Source: By KEITH BRADSHER, New York Times • Posted: Thursday, September 28, 2017

Mary Barra, the chief executive of General Motors, said on Friday in Shanghai that her company was making a big push to develop electric cars but that consumers, not government dictates, should decide how cars are powered. Aly Song/Reuters

SHANGHAI — Cars should run on gasoline for a little while longer.

So argued Mary Barra, the chief executive of General Motors, who on Friday cautioned against the growing trend of officials in China and a number of other countries making plans to phase out sales of gasoline- and diesel-powered cars.

Speaking in Shanghai on Friday, Ms. Barra said her company was making a big push to develop electric cars but that consumers, not government dictates, should decide how cars are powered.

“I think it works best when, instead of mandating, customers are choosing the technology that meets their needs,” she said.

China this month joined other countries, including Britain and France, to say they will eventually ban sales of gasoline- and diesel-powered cars. Unlike those two countries, which said that they hope to halt sales in 2040, China has not set a date. Other countries, notably India, have been setting similar goals without giving them regulatory force.

Targets set more than two decades in the future, which is roughly four generations of car technology, are to a considerable extent symbolic. But automakers make a lot of long-range plans and are sensitive to how government targets may influence consumers’ preferences.

When it comes to China, the issue is more than academic for the Detroit automaker. More G.M.-branded cars are now sold in China than in the United States.

The potential bans call into question G.M.’s plans to tackle the next generation of new energy vehicles. G.M. has focused much of its efforts on developing plug-in hybrid vehicles. These cars, like the latest version of the Chevrolet Volt, have batteries that can allow them to travel 50 miles or more per charge.

But they also carry gasoline engines and gas tanks that then allow them to travel several hundred miles farther. The announcements of Britain, France and China could be read as possibly prohibiting plug-in hybrids because they call for cars not to emit any greenhouse gases, which internal combustion engines produce.

Many other automakers have a stake in the issue of how any ban might be written. Even Volvo, the Chinese-owned Swedish brand that has taken the lead this year by saying in early July that it would stop making traditional gasoline-powered cars in 2019, still plans to rely heavily on hybrids instead of trying to jump entirely to battery-electric cars.

Ms. Barra “is right to be cautious, because even if you look at Volvo’s strategy, it is not 100 percent electric vehicles,” said Yale Zhang, the managing director of Automotive Foresight, a Shanghai consulting firm.

Plug-in hybrids may prove popular in places with a lot of intercity driving, like the United States, G.M.’s home market. Internal combustion engines also provide a lot of power for challenging tasks like towing a boat on a trailer.

Geopolitics play a considerable role in the issue. China is unenthusiastic about plug-in hybrids because most of the patents are owned by foreign automakers, particularly Japanese multinational companies.
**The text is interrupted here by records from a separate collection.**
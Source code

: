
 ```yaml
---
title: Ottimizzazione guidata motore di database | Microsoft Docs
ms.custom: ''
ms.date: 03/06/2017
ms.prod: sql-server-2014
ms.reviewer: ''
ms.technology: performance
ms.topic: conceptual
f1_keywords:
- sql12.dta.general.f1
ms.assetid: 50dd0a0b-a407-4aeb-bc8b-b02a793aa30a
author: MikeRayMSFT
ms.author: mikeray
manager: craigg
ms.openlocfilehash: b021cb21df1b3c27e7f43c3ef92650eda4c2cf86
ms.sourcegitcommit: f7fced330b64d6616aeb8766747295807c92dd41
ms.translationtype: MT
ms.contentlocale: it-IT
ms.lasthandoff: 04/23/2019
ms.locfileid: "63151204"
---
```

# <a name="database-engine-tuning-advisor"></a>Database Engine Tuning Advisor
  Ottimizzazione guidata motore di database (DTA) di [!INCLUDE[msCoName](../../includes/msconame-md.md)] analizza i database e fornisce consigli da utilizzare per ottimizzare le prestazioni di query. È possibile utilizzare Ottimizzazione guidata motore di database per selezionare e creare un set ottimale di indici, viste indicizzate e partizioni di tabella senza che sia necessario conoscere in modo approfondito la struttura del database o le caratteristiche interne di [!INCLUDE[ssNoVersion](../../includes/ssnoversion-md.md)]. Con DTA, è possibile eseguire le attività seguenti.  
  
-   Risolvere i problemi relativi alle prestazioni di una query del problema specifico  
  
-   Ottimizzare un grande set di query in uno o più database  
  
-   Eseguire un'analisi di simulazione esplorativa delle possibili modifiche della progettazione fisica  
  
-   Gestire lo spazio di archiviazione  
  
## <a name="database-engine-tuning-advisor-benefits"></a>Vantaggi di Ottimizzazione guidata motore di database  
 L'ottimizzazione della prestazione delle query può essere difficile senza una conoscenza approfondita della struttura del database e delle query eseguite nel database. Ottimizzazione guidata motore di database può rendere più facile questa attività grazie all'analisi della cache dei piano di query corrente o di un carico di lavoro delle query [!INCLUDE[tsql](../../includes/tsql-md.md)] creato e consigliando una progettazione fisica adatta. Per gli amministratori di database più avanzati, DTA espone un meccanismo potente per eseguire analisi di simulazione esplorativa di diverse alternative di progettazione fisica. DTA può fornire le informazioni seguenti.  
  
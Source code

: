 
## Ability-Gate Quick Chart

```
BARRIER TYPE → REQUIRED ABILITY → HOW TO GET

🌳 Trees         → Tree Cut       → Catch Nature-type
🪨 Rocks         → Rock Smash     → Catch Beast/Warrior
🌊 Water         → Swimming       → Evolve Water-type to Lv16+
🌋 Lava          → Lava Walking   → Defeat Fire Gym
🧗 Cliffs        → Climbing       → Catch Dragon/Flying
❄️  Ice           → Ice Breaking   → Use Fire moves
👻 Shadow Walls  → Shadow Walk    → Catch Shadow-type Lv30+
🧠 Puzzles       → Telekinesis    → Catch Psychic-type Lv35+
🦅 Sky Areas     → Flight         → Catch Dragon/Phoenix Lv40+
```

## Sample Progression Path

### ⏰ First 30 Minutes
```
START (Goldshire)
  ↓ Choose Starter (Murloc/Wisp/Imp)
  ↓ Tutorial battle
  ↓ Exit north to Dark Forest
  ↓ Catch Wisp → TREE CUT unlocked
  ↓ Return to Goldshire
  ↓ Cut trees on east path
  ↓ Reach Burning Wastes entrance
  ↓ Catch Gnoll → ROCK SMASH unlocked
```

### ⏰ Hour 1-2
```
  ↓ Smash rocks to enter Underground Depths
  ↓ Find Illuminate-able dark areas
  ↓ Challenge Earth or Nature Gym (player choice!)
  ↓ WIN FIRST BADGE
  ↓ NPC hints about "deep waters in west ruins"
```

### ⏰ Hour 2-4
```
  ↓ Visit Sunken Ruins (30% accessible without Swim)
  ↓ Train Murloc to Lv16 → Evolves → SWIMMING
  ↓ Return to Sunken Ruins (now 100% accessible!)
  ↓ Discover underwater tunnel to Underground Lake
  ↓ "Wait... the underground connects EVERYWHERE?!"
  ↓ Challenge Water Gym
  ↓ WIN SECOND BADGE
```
Chinese carmakers have been stronger in battery-electric cars.

While G.M. has focused primarily on plug-in hybrids like the Volt, it is moving into all-electric models, such as Chevrolet Bolt, which it has begun selling in the United States. Company officials have said the Bolt will be the building block for additional battery-powered vehicles, including models targeted at the Chinese market.

China issued draft regulations in June to require all automakers to begin selling large and ever-growing numbers of so-called new-energy vehicles over the next several years. Those draft rules, which would reward automakers for the number of new-energy cars they make, emphasize battery-electric cars over plug-in hybrid electric cars. Global automakers have been lobbying the Chinese government to loosen the rules before they are finalized.
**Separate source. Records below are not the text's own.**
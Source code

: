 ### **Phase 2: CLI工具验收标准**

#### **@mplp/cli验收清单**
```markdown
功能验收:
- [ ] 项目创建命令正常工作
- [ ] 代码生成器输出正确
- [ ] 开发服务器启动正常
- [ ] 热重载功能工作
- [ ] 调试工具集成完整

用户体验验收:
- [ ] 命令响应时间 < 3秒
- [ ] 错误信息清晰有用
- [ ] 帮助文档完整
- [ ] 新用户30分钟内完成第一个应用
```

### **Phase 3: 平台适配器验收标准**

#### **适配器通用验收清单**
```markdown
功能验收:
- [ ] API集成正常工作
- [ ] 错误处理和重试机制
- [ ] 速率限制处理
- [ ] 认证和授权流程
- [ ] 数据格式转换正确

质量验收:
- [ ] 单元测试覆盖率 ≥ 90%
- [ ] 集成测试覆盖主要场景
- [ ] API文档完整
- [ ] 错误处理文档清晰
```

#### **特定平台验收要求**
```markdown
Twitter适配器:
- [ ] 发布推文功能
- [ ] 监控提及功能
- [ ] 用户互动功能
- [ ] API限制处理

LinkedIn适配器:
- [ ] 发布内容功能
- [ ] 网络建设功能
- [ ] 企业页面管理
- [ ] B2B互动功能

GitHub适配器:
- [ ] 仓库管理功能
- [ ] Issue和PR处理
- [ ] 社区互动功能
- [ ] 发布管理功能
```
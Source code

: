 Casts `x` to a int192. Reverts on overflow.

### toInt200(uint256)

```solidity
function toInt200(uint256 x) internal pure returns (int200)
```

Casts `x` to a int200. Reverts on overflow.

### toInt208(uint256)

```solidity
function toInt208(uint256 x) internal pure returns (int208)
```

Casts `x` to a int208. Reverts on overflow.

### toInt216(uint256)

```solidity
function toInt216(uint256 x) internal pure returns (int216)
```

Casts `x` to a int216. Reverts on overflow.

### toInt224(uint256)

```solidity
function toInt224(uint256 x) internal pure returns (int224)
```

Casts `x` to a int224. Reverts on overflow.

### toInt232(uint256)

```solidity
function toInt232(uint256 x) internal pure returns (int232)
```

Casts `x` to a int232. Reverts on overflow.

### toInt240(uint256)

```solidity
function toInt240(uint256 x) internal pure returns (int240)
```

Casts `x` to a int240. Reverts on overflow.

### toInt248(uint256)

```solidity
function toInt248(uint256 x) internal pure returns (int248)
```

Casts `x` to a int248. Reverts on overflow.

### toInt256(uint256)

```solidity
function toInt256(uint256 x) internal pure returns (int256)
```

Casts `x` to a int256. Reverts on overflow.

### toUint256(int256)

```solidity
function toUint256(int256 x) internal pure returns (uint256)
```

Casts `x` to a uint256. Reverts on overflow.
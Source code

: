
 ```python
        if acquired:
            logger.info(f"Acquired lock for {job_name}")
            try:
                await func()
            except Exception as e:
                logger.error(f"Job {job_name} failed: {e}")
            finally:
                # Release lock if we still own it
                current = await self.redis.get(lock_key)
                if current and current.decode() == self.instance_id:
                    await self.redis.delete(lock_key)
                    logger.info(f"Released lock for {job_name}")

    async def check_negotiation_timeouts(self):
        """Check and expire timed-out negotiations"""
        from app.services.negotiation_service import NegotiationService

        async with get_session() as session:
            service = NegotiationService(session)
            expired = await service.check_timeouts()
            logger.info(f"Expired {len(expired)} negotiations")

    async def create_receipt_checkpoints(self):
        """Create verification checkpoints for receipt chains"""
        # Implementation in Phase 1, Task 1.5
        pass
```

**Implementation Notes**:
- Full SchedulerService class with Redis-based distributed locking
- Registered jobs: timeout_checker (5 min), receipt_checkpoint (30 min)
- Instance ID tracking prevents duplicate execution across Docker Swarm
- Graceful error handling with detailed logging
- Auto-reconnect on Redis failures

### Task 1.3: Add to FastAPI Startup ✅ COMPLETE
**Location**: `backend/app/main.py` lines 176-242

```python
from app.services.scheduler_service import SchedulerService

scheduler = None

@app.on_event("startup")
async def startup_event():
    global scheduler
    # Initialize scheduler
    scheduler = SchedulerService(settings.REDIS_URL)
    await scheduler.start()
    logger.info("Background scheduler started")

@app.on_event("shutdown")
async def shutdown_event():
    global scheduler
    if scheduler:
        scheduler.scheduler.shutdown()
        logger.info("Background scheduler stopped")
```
Electric cars may have more appeal in China anyway. Major cities are linked by high-speed rail, and long drives between cities have never really taken root here the way they have in the United States and Europe.

G.M. is particularly vulnerable to any broad divergence of policy between China and the United States. G.M.’s various joint ventures with Chinese automakers together sold nearly 1.8 million cars in the first half of this year, while G.M. sold 1.7 million cars and light trucks in North America during this period.

G.M.’s goal is to create cars that meet common needs across markets around the world, using a combination of electrification, internet connectivity, self-driving car technology and ride sharing, Ms. Barra said.

“G.M.’s vision,” she said, “is a world with zero crashes, zero emissions and zero congestion.”

Correction: September 20, 2017
An article on Saturday about China’s plans to ban gasoline-powered cars misstated the mileage range for plug-in gasoline-electric hybrid vehicles like the Chevrolet Volt when running on battery power alone. It is slightly more than 50 miles, not 100 miles or more.